-- RECORD SET follows --

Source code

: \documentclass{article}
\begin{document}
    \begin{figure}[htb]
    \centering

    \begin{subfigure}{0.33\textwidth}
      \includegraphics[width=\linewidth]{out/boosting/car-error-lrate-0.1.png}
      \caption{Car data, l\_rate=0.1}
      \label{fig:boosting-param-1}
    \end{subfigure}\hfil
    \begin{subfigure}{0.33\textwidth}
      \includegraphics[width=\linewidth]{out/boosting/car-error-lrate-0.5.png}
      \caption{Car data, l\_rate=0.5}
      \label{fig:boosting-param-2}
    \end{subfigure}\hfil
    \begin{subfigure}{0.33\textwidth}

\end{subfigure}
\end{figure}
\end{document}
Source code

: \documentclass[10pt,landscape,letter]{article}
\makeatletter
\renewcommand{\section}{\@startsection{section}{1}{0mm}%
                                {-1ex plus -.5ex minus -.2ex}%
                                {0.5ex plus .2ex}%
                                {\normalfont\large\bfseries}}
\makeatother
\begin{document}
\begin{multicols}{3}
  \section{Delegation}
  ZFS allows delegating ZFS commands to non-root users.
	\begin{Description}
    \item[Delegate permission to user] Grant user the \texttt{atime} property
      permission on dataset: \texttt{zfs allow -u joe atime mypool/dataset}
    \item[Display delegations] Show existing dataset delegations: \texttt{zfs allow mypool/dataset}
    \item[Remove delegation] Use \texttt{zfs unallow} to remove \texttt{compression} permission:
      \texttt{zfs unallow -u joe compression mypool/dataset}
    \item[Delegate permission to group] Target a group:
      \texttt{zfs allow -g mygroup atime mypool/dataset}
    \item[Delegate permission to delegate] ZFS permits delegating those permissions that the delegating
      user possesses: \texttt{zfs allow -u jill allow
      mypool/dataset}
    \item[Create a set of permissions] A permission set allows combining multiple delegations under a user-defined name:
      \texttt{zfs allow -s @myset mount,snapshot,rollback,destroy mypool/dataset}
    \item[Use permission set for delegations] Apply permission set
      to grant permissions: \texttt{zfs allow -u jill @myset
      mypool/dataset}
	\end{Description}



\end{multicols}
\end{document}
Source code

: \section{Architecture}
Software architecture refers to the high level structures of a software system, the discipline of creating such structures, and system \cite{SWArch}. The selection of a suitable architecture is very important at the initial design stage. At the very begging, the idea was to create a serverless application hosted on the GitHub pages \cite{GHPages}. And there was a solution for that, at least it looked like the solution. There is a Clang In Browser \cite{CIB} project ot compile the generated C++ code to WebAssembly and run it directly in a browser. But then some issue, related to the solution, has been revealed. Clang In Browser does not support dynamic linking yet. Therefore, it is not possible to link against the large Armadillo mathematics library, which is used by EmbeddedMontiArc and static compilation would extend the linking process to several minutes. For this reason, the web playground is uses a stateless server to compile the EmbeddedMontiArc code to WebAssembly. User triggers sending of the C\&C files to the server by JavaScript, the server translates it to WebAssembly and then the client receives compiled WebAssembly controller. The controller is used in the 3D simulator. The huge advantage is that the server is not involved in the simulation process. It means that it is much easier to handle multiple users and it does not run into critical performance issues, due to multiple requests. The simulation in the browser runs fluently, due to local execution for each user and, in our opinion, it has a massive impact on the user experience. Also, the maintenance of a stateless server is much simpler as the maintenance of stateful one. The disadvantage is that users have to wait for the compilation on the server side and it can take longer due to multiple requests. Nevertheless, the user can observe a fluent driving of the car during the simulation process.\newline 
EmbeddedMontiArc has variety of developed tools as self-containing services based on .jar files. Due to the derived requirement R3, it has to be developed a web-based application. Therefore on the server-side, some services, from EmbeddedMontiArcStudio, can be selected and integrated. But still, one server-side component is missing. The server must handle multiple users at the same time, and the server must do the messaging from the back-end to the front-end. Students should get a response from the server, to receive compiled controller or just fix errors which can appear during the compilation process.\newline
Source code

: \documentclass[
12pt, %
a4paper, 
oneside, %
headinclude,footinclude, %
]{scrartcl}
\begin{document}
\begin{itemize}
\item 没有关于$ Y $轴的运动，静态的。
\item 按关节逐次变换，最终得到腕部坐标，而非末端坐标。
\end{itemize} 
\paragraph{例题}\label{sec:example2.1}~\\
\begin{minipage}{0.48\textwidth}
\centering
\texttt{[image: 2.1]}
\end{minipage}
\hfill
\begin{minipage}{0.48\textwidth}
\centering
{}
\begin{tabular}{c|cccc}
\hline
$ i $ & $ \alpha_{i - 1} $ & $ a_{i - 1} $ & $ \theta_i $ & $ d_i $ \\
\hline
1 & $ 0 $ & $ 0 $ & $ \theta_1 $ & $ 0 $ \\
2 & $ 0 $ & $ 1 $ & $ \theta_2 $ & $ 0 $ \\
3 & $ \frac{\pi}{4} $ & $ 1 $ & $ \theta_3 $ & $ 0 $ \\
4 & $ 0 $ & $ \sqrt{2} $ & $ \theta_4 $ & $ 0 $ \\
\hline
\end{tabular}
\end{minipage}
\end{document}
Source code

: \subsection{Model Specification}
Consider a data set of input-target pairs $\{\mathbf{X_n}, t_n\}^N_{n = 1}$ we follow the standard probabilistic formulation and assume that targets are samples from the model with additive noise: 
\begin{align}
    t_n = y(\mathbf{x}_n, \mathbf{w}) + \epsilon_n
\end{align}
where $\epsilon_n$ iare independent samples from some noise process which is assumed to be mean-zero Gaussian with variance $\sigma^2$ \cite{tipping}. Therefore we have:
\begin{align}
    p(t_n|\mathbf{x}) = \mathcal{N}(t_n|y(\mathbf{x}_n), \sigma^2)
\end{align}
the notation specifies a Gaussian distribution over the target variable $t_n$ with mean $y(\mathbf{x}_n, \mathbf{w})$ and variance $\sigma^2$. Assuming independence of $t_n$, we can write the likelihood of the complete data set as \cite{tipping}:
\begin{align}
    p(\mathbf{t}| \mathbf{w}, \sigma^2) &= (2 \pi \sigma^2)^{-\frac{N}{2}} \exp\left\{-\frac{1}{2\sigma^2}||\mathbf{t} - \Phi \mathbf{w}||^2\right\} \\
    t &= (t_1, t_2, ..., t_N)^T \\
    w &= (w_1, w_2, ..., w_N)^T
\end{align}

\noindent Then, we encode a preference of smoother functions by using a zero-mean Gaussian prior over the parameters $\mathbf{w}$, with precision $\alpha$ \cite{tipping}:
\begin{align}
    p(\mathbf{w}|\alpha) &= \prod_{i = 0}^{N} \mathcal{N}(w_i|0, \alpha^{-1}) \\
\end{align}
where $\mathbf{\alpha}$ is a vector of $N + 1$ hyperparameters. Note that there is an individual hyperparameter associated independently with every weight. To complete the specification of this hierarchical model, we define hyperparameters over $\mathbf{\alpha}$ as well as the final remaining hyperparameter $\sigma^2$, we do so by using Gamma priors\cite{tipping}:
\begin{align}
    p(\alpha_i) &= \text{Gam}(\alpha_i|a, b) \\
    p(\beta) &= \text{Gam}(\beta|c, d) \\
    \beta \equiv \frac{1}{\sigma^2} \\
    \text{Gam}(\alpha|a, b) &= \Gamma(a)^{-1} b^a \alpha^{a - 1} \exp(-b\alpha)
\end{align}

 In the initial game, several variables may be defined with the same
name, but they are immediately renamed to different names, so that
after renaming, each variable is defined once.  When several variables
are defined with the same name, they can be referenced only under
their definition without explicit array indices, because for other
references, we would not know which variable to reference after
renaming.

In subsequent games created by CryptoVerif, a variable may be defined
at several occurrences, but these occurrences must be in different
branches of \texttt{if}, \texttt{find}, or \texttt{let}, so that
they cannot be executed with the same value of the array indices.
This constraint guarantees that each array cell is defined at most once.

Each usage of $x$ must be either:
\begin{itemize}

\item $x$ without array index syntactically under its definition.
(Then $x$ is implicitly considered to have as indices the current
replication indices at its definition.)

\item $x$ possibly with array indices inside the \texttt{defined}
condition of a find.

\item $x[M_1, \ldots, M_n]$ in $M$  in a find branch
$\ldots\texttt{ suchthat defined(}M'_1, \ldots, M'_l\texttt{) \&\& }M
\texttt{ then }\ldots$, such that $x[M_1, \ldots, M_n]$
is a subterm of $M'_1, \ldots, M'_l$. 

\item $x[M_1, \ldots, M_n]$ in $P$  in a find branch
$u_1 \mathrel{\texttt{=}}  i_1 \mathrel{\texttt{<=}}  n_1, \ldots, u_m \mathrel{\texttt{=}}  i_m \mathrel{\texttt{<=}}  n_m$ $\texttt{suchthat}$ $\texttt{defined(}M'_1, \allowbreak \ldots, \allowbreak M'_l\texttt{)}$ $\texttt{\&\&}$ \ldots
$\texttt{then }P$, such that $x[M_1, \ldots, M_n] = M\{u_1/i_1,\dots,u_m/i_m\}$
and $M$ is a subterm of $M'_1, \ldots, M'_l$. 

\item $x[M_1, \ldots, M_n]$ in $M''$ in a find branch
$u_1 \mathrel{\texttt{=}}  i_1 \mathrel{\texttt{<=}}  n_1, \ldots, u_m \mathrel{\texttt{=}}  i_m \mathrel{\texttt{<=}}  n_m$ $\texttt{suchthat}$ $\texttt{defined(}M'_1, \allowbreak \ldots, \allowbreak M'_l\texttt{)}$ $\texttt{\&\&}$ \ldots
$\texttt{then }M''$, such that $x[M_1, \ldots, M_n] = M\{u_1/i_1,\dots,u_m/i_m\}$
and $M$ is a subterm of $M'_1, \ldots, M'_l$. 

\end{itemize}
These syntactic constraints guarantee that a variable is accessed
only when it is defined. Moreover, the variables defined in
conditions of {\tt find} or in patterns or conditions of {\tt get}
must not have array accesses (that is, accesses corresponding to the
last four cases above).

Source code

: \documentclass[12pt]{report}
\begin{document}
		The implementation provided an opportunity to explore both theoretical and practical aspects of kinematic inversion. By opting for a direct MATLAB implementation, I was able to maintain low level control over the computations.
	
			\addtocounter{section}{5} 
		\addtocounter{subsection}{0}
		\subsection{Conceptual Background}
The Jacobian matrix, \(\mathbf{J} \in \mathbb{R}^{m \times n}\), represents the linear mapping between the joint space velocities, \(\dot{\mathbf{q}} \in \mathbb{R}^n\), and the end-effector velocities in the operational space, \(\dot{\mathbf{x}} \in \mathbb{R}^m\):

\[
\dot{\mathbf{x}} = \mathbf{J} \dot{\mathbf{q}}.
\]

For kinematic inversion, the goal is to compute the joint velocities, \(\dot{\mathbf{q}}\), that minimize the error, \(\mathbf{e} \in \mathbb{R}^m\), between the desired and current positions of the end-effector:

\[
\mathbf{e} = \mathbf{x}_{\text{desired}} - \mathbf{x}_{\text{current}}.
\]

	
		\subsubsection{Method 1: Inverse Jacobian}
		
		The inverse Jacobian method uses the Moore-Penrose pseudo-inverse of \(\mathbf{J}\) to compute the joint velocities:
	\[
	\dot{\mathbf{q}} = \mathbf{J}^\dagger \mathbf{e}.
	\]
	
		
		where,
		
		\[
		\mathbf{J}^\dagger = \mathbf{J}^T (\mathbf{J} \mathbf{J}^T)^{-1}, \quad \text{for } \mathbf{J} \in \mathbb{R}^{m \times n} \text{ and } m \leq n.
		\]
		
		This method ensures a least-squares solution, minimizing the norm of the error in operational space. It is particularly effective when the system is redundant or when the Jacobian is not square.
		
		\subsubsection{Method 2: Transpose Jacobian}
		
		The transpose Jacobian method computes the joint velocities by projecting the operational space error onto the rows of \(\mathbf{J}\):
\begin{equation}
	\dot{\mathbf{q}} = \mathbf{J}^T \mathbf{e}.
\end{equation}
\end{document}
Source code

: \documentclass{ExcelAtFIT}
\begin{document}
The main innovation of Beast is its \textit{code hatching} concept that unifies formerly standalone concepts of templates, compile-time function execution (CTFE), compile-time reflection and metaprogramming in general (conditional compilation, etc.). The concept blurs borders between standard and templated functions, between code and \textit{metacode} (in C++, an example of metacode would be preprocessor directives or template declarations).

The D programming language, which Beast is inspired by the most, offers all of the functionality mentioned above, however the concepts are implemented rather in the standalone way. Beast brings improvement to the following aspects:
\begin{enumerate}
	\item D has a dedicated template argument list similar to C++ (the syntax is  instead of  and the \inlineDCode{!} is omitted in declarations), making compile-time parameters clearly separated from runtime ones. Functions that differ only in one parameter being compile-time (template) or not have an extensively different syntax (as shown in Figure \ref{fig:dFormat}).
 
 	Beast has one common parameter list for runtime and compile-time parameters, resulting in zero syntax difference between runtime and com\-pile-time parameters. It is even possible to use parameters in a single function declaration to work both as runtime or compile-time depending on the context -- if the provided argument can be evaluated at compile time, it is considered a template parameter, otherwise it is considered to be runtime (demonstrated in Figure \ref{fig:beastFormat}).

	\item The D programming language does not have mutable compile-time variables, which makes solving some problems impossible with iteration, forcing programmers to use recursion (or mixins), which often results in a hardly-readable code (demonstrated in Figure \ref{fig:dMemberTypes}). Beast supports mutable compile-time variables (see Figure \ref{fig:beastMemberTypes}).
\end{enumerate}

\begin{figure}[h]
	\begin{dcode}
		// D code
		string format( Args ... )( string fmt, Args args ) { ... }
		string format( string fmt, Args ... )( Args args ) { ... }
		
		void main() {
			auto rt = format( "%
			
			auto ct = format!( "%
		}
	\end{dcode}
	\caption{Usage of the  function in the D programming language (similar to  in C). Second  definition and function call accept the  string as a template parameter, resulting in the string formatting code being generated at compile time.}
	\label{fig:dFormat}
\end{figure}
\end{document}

-- RECORD SET concluded --

_YOUR GOAL_
Scan the lines above for the word "mathbb". Return each one that has it.

_EXERCISE RESPONSE_
The Jacobian matrix, \(\mathbf{J} \in \mathbb{R}^{m \times n}\), represents the linear mapping between the joint space velocities, \(\dot{\mathbf{q}} \in \mathbb{R}^n\), and the end-effector velocities in the operational space, \(\dot{\mathbf{x}} \in \mathbb{R}^m\):
For kinematic inversion, the goal is to compute the joint velocities, \(\dot{\mathbf{q}}\), that minimize the error, \(\mathbf{e} \in \mathbb{R}^m\), between the desired and current positions of the end-effector:
		\mathbf{J}^\dagger = \mathbf{J}^T (\mathbf{J} \mathbf{J}^T)^{-1}, \quad \text{for } \mathbf{J} \in \mathbb{R}^{m \times n} \text{ and } m \leq n.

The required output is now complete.